This SBIR topic falls under the NDS Alignment of "Modernize Key Capabilities" and the DDR&E (RT&L) Tech Priority "Networked Command, Control, and Communications (C3)."

PHASE I: Propose specific innovative solutions that use LEO satellite constellations as signals of opportunity to derive and provide accurate positioning and timing. Consider exploring modifications to signal structures, including specific navigation messages and improved cognitive waveforms, to maintain sufficient ratio of Energy per Bit to the Spectral Noise Density (Eb/No) to maintain precise range/pseudorange measurements to reach for objective performance requirements.

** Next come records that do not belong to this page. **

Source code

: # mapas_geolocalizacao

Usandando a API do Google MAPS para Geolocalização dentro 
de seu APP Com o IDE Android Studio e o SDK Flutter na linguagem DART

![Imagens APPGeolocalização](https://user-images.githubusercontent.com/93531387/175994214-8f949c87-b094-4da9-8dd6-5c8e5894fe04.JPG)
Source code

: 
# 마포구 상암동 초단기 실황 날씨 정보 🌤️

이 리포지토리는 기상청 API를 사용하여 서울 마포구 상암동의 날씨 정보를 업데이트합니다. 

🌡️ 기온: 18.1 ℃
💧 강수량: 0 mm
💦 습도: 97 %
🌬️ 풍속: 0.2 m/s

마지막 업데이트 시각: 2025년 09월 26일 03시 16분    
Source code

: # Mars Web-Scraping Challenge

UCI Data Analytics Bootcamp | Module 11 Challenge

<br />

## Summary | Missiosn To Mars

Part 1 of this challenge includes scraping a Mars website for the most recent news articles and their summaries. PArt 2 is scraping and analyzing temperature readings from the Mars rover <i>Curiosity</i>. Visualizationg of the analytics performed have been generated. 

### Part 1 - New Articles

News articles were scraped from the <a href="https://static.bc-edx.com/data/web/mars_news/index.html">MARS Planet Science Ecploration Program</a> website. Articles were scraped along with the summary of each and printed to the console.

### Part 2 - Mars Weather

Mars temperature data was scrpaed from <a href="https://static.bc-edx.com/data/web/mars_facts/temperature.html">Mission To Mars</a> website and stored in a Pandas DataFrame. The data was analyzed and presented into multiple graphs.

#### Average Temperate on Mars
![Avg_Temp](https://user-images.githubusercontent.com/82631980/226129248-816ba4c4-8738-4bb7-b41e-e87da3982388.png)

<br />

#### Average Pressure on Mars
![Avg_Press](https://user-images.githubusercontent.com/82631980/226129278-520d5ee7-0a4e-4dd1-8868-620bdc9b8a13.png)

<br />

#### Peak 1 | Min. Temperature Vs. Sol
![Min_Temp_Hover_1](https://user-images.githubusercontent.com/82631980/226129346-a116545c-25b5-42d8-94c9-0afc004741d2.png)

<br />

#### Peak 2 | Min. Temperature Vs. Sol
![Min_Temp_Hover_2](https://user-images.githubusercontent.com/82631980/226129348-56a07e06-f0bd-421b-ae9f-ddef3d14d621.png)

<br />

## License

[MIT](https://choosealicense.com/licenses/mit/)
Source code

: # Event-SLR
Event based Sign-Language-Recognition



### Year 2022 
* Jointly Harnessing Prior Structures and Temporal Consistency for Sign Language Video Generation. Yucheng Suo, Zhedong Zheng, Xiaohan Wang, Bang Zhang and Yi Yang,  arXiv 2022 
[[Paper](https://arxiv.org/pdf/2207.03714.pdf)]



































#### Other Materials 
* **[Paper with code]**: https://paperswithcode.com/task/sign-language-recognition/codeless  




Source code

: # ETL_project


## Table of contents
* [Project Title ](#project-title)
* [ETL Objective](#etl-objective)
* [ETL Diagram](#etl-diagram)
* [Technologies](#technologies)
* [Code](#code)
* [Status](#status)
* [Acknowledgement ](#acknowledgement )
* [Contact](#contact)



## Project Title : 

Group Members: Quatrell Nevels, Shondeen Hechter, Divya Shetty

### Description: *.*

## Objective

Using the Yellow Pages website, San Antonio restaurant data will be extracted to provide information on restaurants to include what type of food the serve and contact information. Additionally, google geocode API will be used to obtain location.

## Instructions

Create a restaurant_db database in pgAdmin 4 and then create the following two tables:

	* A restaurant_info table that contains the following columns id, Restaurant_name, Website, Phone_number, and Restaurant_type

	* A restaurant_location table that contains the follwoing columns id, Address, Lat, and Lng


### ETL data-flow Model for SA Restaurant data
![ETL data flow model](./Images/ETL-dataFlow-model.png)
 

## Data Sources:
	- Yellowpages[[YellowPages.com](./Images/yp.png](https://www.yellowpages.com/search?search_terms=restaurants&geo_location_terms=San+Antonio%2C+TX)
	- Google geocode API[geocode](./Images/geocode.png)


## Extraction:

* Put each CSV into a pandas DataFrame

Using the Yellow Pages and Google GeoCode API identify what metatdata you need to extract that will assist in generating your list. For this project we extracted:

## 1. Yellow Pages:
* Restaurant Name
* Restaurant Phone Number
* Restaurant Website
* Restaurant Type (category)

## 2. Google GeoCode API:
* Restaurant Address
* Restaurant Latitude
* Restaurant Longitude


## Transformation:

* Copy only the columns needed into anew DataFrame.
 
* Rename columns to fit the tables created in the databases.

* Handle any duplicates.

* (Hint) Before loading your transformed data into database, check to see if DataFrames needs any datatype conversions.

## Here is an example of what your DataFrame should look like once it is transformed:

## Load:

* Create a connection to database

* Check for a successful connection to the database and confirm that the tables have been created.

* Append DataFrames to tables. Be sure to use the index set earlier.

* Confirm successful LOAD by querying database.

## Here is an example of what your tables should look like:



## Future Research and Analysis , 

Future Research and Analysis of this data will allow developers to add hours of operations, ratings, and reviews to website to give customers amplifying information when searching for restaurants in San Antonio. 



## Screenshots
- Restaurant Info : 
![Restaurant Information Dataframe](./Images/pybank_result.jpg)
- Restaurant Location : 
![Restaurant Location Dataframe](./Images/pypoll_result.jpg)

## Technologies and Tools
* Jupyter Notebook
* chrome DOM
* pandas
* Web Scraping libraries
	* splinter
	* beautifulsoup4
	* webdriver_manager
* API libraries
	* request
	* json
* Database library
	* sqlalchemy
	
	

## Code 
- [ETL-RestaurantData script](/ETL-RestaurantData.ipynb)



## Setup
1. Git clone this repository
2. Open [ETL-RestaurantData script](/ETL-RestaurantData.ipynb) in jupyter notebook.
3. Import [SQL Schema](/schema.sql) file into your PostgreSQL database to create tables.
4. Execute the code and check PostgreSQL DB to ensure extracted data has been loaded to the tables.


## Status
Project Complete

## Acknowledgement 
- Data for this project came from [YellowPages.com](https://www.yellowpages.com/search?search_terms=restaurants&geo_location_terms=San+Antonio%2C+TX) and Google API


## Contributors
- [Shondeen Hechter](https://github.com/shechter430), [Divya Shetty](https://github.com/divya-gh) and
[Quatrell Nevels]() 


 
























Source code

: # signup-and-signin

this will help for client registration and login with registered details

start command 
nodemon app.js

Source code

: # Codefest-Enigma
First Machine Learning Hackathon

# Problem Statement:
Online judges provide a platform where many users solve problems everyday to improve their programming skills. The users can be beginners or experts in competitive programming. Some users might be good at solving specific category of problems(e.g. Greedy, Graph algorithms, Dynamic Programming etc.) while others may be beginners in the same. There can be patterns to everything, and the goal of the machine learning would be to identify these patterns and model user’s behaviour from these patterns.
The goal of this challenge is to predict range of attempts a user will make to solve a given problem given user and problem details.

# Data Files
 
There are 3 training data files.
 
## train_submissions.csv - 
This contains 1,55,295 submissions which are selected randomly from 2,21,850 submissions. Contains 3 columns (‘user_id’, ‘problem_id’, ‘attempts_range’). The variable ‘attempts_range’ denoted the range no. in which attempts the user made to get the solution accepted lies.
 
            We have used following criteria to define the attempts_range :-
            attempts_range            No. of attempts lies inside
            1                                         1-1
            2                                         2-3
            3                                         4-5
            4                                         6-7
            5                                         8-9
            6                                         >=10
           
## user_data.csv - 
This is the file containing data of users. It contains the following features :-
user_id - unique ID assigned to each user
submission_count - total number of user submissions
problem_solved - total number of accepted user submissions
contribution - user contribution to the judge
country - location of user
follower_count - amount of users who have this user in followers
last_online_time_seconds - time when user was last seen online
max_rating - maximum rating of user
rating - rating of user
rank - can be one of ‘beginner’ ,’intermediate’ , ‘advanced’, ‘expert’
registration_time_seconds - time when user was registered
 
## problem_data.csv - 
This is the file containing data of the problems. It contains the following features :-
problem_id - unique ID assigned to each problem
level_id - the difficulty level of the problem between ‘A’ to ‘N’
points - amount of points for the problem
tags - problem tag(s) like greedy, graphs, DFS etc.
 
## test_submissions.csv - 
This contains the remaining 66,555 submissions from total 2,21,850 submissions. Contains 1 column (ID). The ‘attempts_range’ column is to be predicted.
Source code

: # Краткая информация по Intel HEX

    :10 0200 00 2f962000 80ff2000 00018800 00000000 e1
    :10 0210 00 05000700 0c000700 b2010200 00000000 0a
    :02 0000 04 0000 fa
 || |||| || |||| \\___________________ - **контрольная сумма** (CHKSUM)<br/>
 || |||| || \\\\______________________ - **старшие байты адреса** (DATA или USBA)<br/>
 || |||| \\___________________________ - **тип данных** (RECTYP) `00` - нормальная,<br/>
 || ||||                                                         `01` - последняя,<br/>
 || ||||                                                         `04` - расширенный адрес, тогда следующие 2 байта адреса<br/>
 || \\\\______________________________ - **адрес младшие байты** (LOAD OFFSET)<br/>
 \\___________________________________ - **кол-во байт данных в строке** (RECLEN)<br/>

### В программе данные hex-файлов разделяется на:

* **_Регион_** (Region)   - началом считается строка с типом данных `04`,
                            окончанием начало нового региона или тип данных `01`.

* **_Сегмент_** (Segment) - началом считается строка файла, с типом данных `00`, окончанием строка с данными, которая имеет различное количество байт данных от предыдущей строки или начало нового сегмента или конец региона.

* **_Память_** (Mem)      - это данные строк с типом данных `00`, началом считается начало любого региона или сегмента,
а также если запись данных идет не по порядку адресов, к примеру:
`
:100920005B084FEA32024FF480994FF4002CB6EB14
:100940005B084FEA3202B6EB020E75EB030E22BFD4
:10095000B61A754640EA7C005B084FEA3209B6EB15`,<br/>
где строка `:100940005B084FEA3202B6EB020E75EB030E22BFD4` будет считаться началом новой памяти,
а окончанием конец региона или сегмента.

Describe the technical solution based on the investigation and technical trade-offs performed earlier in this Phase. Identify the means to incorporate the technical solution into the PNT suite, such as the GPNTS.

For the identified solution, develop the SBIR Phase II Project Plan to include a detailed schedule (in Gantt format), spend plan, performance objectives, and transition plan for the identified Program of Records (PoRs).

PHASE II: Develop a set of performance specifications for the hardware and software solution with positioning solution system for GPNTS. Conduct a System Requirements Review (SRR).

Engage with the Program Office in its introduction and collaboration with Naval Information Warfare Center (NIWC) Pacific engineers. Establish a working relationship with PMW/A 170 and NIWC Pacific engineers to perform integration studies to include the identification of any necessary engineering changes to the current GPNTS system. Additionally, establish a working relationship with the engineering team(s) of other potential transition PNT suite target(s).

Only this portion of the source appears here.